ABOUT THIS BOOK | AUTHOR BIOGRAPHY
ABOUT THIS BOOK
As a network that claims to represent the nation, NPR asserts unique claims about what it means to be American. In The Sound of Exclusion, Christopher Chávez critically examines how National Public Radio conceptualizes the Latinx listener, arguing that NPR employs a number of industry practices that secure its position as a white public space while relegating Latinx listeners to the periphery. These practices are tied to a larger cultural logic. Latinx identity is differentiated from national identity, which can be heard through NPR’s cultivation of an idealized dialect, situating whiteness at its center. Pushing Latinx listeners to the edges of public radio has crucial implications for Latinx participation in civic discourses, as identifying who to include in the “public” audience necessarily involves a process of exclusion.

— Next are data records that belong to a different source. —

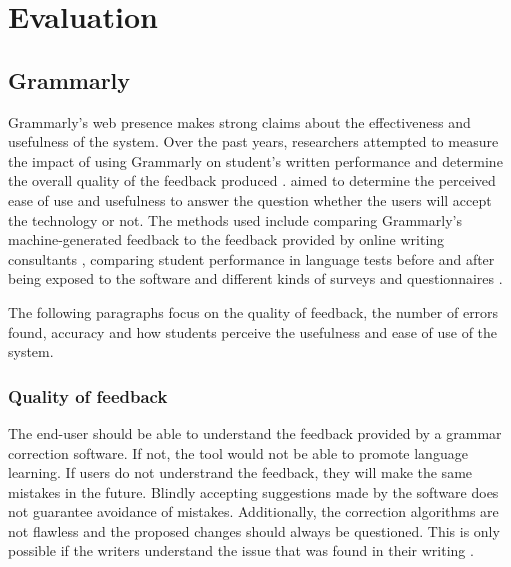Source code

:\documentclass[runningheads]{llncs}
\let\OldTextregistered\textregistered
\renewcommand{\textregistered}{\OldTextregistered\xspace}
\begin{document}
\section{Evaluation}

\subsection{Grammarly\textregistered}
Grammarly\textregistered's web presence \citep{noauthor_grammarly_nodate} makes strong claims about the effectiveness and usefulness of the system. Over the past years, researchers attempted to measure the impact of using Grammarly\textregistered on student's written performance and determine the overall quality of the feedback produced \citep{dembsey_closing_2017,nova_utilizing_2018,ventayen_graduate_2018}. \textcite{cavaleri_you_2016} aimed to determine the perceived ease of use and usefulness to answer the question whether the users will accept the technology or not. The methods used include comparing Grammarly\textregistered's machine-generated feedback to the feedback provided by online writing consultants \citep{dembsey_closing_2017}, comparing student performance in language tests before and after being exposed to the software \citep{qassemzadeh_impact_2016} and different kinds of surveys and questionnaires \citep{nova_utilizing_2018, cavaleri_you_2016, ventayen_graduate_2018}.

The following paragraphs focus on the quality of feedback, the number of errors found, accuracy and how students perceive the usefulness and ease of use of the system.

\subsubsection{Quality of feedback}
The end-user should be able to understand the feedback provided by a grammar correction software. If not, the tool would not be able to promote language learning. If users do not understrand the feedback, they will make the same mistakes in the future. Blindly accepting suggestions made by the software does not guarantee avoidance of mistakes. Additionally, the correction algorithms are not flawless and the proposed changes should always be questioned. This is only possible if the writers understand the issue that was found in their writing \citep{dembsey_closing_2017}.
\end{document}
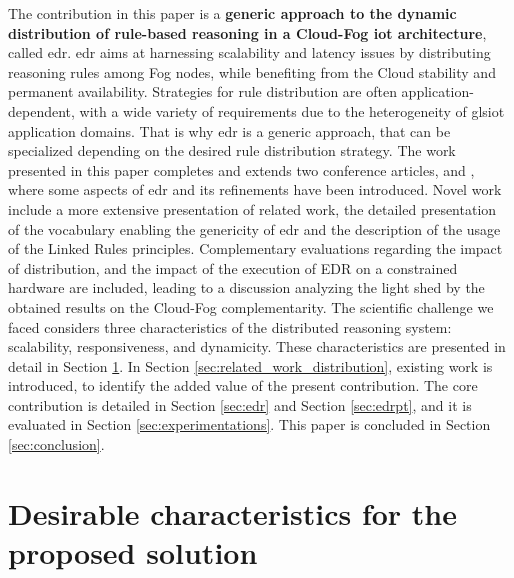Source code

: \documentclass{iosart2c}
\newcommand{\edr}{EDR\xspace}
\begin{document}
The contribution in this paper is a \textbf{generic approach to the dynamic distribution of rule-based reasoning in a Cloud-Fog \gls{iot} architecture}, called \gls{edr}.
\gls{edr} aims at harnessing scalability and latency issues by distributing reasoning rules among Fog nodes, while benefiting from the Cloud stability and permanent availability. 
Strategies for rule distribution are often application-dependent, with a wide variety of requirements due to the heterogeneity of gls{iot} application domains.
That is why \gls{edr} is a generic approach, that can be specialized depending on the desired rule distribution strategy.
The work presented in this paper completes and extends two conference articles, \cite{wi2018} and \cite{coopis2018}, where some aspects of \gls{edr} and its refinements have been introduced.
Novel work include a more extensive presentation of related work, the detailed presentation of the vocabulary enabling the genericity of \gls{edr} and the description of the usage of the Linked Rules \cite{Khandelwal2011} principles. 
Complementary evaluations regarding the impact of distribution, and the impact of the execution of \edr on a constrained hardware are included, leading to a discussion analyzing the light shed by the obtained results on the Cloud-Fog complementarity. 
The scientific challenge we faced considers three characteristics of the distributed reasoning system: scalability, responsiveness, and dynamicity. 
These characteristics are presented in detail in Section \textsection \ref{sec:edr_characteristics}.
In Section \textsection \ref{sec:related_work_distribution}, existing work is introduced, to identify the added value of the present contribution.
The core contribution is detailed in Section \textsection \ref{sec:edr} and Section \textsection \ref{sec:edrpt}, and it is evaluated in Section \textsection \ref{sec:experimentations}.
This paper is concluded in Section \textsection \ref{sec:conclusion}.

\section{Desirable characteristics for the proposed solution}
\label{sec:edr_characteristics}
\end{document}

Chávez analyzes NPR as a historical product that has evolved alongside significant changes in technology, industry practice, and demography. In The Sound of Exclusion, Chávez asks these pressing questions: What kind of news organization was NPR intended to be? What has it become over time? In what ways is it evolving to meet the needs of a nation, in which U.S. Latinxs are becoming an increasingly larger portion of the American public that NPR serves? Informed by more than fifty in-depth interviews conducted with public radio practitioners from all aspects of the business, Chávez addresses how power is enacted in everyday broadcast practices. By interrogating industry practices, we might begin to reimagine NPR as a public good that serves the broad and diverse spectrum of the American public.